*Your goal*
Find how many lines in the entries below carry the word "Double" and answer with only that figure.

(Extracted records)
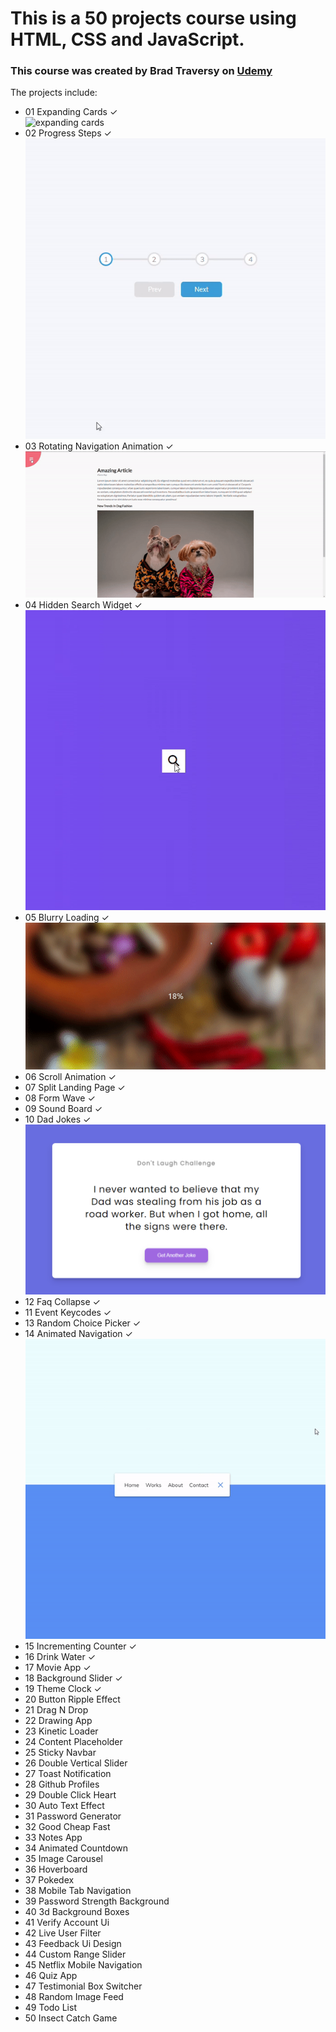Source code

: # This is a 50 projects course using HTML, CSS and JavaScript.
### This course was created by Brad Traversy on [Udemy](https://www.udemy.com/course/50-projects-50-days/)
The projects include:

 - 01	Expanding Cards	&check; <br>
![expanding cards](./images/expanding-cards.gif)
 - 02	Progress Steps	&check; <br>
![progress steps](./images/progress-steps.gif)
 - 03	Rotating Navigation Animation	&check;
 ![rotating navigation](./images/rotating-navigation.gif)
 - 04	Hidden Search Widget	&check;
  ![hidden search widget](./images/hidden-search-widget.gif)
 - 05	Blurry Loading	 &check;
  ![blurry loading](./images/blurry-loading.gif)
 - 06	Scroll Animation	&check;
 - 07	Split Landing Page	&check;
 - 08	Form Wave	&check;
 - 09	Sound Board	&check;
 - 10	Dad Jokes	&check;
 ![dad jokes](./images/dad-jokes.PNG)
 - 12	Faq Collapse	&check;
 - 11	Event Keycodes	&check;
 - 13	Random Choice Picker	&check;
 - 14	Animated Navigation	 &check;
 ![animated navigation](./images/animated-navigation.gif)
 - 15	Incrementing Counter	&check;
 - 16	Drink Water	  &check;
 - 17	Movie App	&check;
 - 18	Background Slider	&check;
 - 19	Theme Clock	&check;
 - 20	Button Ripple Effect	
 - 21	Drag N Drop	
 - 22	Drawing App	
 - 23	Kinetic Loader	
 - 24	Content Placeholder	
 - 25	Sticky Navbar	
 - 26	Double Vertical Slider	
 - 27	Toast Notification	
 - 28	Github Profiles	
 - 29	Double Click Heart	
 - 30	Auto Text Effect	
 - 31	Password Generator	
 - 32	Good Cheap Fast	
 - 33	Notes App	
 - 34	Animated Countdown	
 - 35	Image Carousel	
 - 36	Hoverboard	
 - 37	Pokedex	
 - 38	Mobile Tab Navigation	
 - 39	Password Strength Background	
 - 40	3d Background Boxes	
 - 41	Verify Account Ui	
 - 42	Live User Filter	
 - 43	Feedback Ui Design	
 - 44	Custom Range Slider	
 - 45	Netflix Mobile Navigation	
 - 46	Quiz App	
 - 47	Testimonial Box Switcher	
 - 48	Random Image Feed	
 - 49	Todo List	
 - 50	Insect Catch Game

*Response area*
2